延夏河摇头晃脑,滔滔不绝,把某个人教授的话说得十分流利。但他突然卡住了,因为他看见,有两道晶莹的轨迹从女孩子的脸上滑过。
他头脑突然空白了一下,只是一个念头在回想,我在干什么啊。这样说是不是有点残忍了?
“好。真是做足了功课啊。”片刻,泉在脸上抹了一把,冷冷地说:“我跟你去,但请你们以后不要再骚扰我和我妈的生活!”
在接下来从S市的小镇到N市的十几个小时的车程里,泉一直看着窗外沉默着,这种沉默像一种无形的训示,延夏河甚至不敢打开音乐,不敢说多余的话,一种如芒在背的感觉如影随形。
直到再度看见了延立秋那张斯文欠揍的脸,和镜片后闪烁着奸诈的笑意,他才从长久的憋闷中吐出一口气来,张牙舞爪地向他扑去。
“没礼貌。”延立秋接过延夏河来势汹汹的一拳,眼光却越过肩头,看向站在门口素净沉默的女孩:“介绍一下吧,夏河。”
少装了。你不是连人家的生辰八字都能调查出来吗?延夏河白眼一翻,刚要嚷嚷,就看见延立秋眼神移转,瞥见正在下楼的母亲,心里明白过来,说:“那个,妈。这是……商泉。”
早在前一刻时,何薇如已经听见楼下的车动静,心里明白要顾全大局,但看到那个女孩的一瞬,依旧又酸又苦,恨不得冲上去狠狠给她两耳光,为了掩饰强烈的冲动,她从鼻子里冷冷地哼了一声作为回应。
“呃,商小姐,请坐。”延立秋请商泉坐到沙发上。泉坐下,仆人端上茶来。
延立秋向律师点头示意。律师把密封的文件袋从公文包里拿出,拆开,开始公事公办地念起来:“……如有不测,将名下全部财产,包括资金、不动产、股票等等资产,做如下分配:百分之四十捐赠给福利组织和基金会,余下百分之六十分别由长子延立秋,次子延夏河各继承百分之二十,其合法妻子何薇如继承百分之十,另外特别由女儿商泉继承百分之十。但……”

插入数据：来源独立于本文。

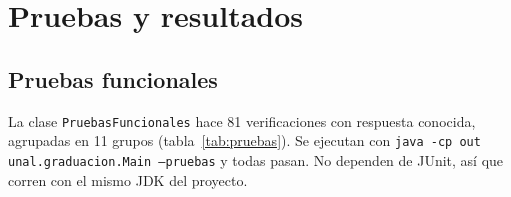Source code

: \documentclass[11pt,letterpaper]{article}
\begin{document}
\section{Pruebas y resultados}\label{sec:pruebas}

\subsection{Pruebas funcionales}
La clase \texttt{PruebasFuncionales} hace 81 verificaciones con respuesta conocida, agrupadas en 11 grupos (tabla~\ref{tab:pruebas}). Se ejecutan con \texttt{java -cp out unal.graduacion.Main --pruebas} y todas pasan. No dependen de JUnit, así que corren con el mismo JDK del proyecto.
\end{document}
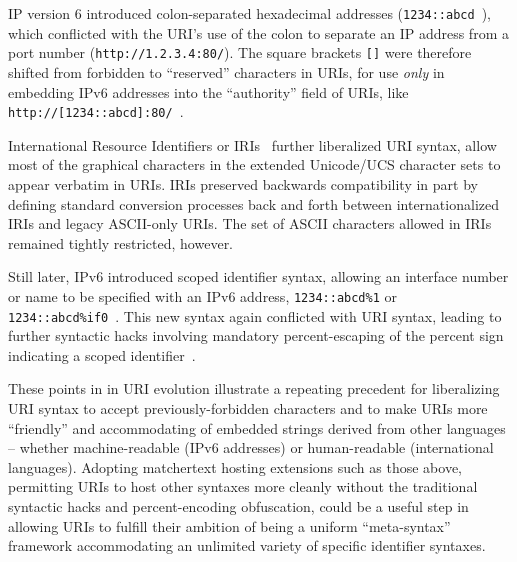 IP version 6 introduced colon-separated hexadecimal addresses
(\eg \verb|1234::abcd|~\cite{rfc2373}),
which conflicted with the URI's use of the colon to separate
an IP address from a port number (\eg \verb|http://1.2.3.4:80/|).
The square brackets \verb|[]| were therefore shifted
from forbidden to ``reserved'' characters in URIs,
for use \emph{only} in embedding IPv6 addresses
into the ``authority'' field of URIs,
like \verb|http://[1234::abcd]:80/|~\cite{rfc2732}.

International Resource Identifiers or IRIs~\cite{rfc3987}
further liberalized URI syntax,
allow most of the graphical characters
in the extended Unicode/UCS character sets to appear verbatim in URIs.
IRIs preserved backwards compatibility
in part by defining standard conversion processes back and forth
between internationalized IRIs and legacy ASCII-only URIs.
The set of ASCII characters allowed in IRIs remained tightly restricted,
however.

Still later, IPv6 introduced scoped identifier syntax,
allowing an interface number or name to be specified with an IPv6 address,
\eg \verb|1234::abcd%1| or \verb|1234::abcd%if0|~\cite{rfc4007}.
This new syntax again conflicted with URI syntax,
leading to further syntactic hacks involving
mandatory percent-escaping of the percent sign
indicating a scoped identifier~\cite{rfc6874}.

These points in in URI evolution illustrate
a repeating precedent for liberalizing URI syntax
to accept previously-forbidden characters
and to make URIs more ``friendly'' and accommodating
of embedded strings derived from other languages --
whether machine-readable (\eg IPv6 addresses)
or human-readable (international languages).
Adopting matchertext hosting extensions such as those above,
permitting URIs to host other syntaxes more cleanly
without the traditional  syntactic hacks and percent-encoding obfuscation,
could be a useful step in allowing URIs to fulfill their ambition
of being a uniform ``meta-syntax'' framework
accommodating an unlimited variety of specific identifier syntaxes.


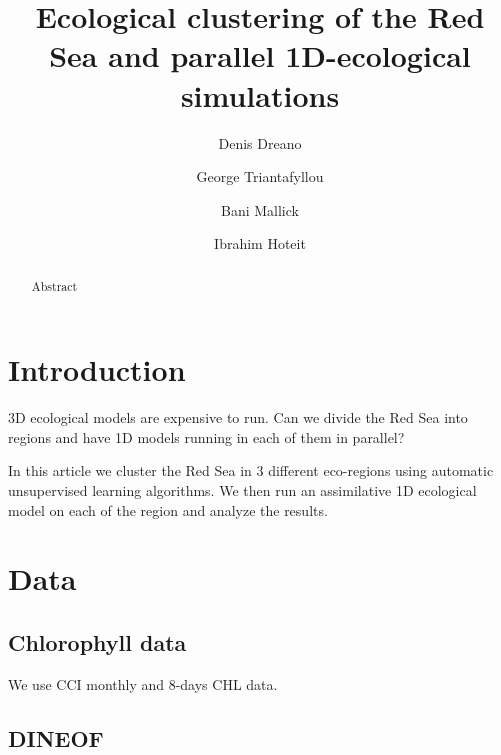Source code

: \documentclass[12pt]{elsarticle}
\begin{document}
\doublespacing

\begin{frontmatter}

  \title{Ecological clustering of the Red Sea and parallel 1D-ecological simulations}

  \author[1]{Denis Dreano}

  \author[3]{George Triantafyllou}

  \author[2]{Bani Mallick}
  
  \author[1]{Ibrahim Hoteit}
   


  \address[1]{Computer, Electrical and Mathematical Sciences and Engineering Division, King Abdullah University of Science and Technology}

  \address[2]{Department of Statistics, Texas A\&M University}

  \address[3]{Hellenic Center for Marine Research}

  \begin{abstract}
  Abstract
  \end{abstract}

\end{frontmatter}

\linenumbers


\section{Introduction}

3D ecological models are expensive to run. Can we divide the Red Sea
into regions and have 1D models running in each of them in parallel?

In this article we cluster the Red Sea in 3 different eco-regions
using automatic unsupervised learning algorithms. We then run an 
assimilative 1D ecological model on each of the region and analyze 
the results.

\section{Data}

\subsection{Chlorophyll data}

We use CCI monthly and 8-days CHL data.

\subsection{DINEOF}
\end{document}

此话未完,商泉即感到两束杀气腾腾的眼光分别从两侧射过来。
何薇如的震怒可想而知。原来在那个深爱的男人心目中,十几年的结发之情,她的爱情,她的付出,抵不过一个未曾蒙面从不疼爱过的女儿!
延夏河也皱紧了眉头,觉得老爸的这种分配实在不合情理。
何薇如突然抓起桌上的杯子向泉狠狠地砸去!
大家被这突然的变故惊呆了!
泉的脸上满是滚烫的茶水,额头被砸破的地方血流如汩,地上一片狼籍。她端正地坐着,任血在脸上蜿蜒而下,流到嘴里,是耻辱和仇恨的滋味!这种皮肤之痛比起她长久以来压抑于心的痛苦,又算什么?!
隔着殷红的视线,她冷冷地看着那个面部抽搐,嘴唇铁青的女子。是的,她知道她来的意义。她要高傲的像个公主一样,让那些卑微的人瑟瑟发抖,不战而溃,只为了在他们口中不齿的妈妈!
“妈!你在干什么?”最先反映过来的是延立秋。“妈,你先去休息一下。王姐,扶我妈去楼上卧室。”
“还有,”他看一眼泉,这个女孩镇定冷冽的眼神让他一凛,他吩咐道:“去把家里的药箱拿来,要快!”
王姐的脚步在客厅里忙乱起来,何薇如斟酌一二,还是勉强上楼去了。
王姐上完药退下后,客厅又陷入死寂,每个人的脸色可以染布。
泉一言不发地让人把额头包扎起来,脸上尚有未擦净的淡淡血痕,看上去触目惊心。她的漠然让延立秋暗暗叹息。
“商小姐,我为我母亲的粗暴行为正式向你道歉,请你体谅一位刚失去丈夫的妇人的悲痛之情。对不起。”延立秋诚恳地说。
“律师先生,请继续吧。”泉不看他,对律师说道。她什么也没想,只想赶紧结束这一切,离开这个肆意侮辱践踏他人自尊的地方!
律师擦擦汗,接着念道:“但前提条件是商泉要在明川大学完成学业取得优秀,在她达成的时刻就是继承我的财产的时候。她在校期间须住在延家,一切必要费用由延家支出,延家人务必协助完成。”
“就是这样了。”律师念完名字和日期,把遗嘱收进袋中,看一眼无表情的泉,忍不住说:“商小姐,我是局外人,但我希望,你能做明智的选择。”“这就是他对我的苦心安排么?”泉的脸上现出极大的讥讽之色。
“是的。”不等泉果断开口拒绝,延立秋看着她说:“不论你是什么想法,但我也希望,你能做明智的选择。如果你不知道什么是明智的选择,我可以告诉你。能和我谈谈吗?”他刻意加重了“明智”的语气,说的缓慢,以给泉时间思考。他看出这个女孩的凌厉和聪明,不会意识不到他话里的深意。
是的,受到那样对待的自己,当然可以拒绝拂袖而去。但就这么算了吗?过去种种恩怨,就轻易让它一笔勾销?她看着延立秋镜片之后深邃诡谲的目光,终于点点头。
大约半个小时后,泉随着延立秋从书房中走出,延夏河错觉她的嘴角挂着一线诡异的笑容,或许是血痕,可是很快他发现自己想错了。因为前者不看律师却把身体倾向坐着的他,脸上的笑意更深了。
“延夏河,我想我们很快要在学校见面了。”
延夏河看着那张贴着烫伤药膏满脸血渍的可怖的脸,顿时觉得天旋地转。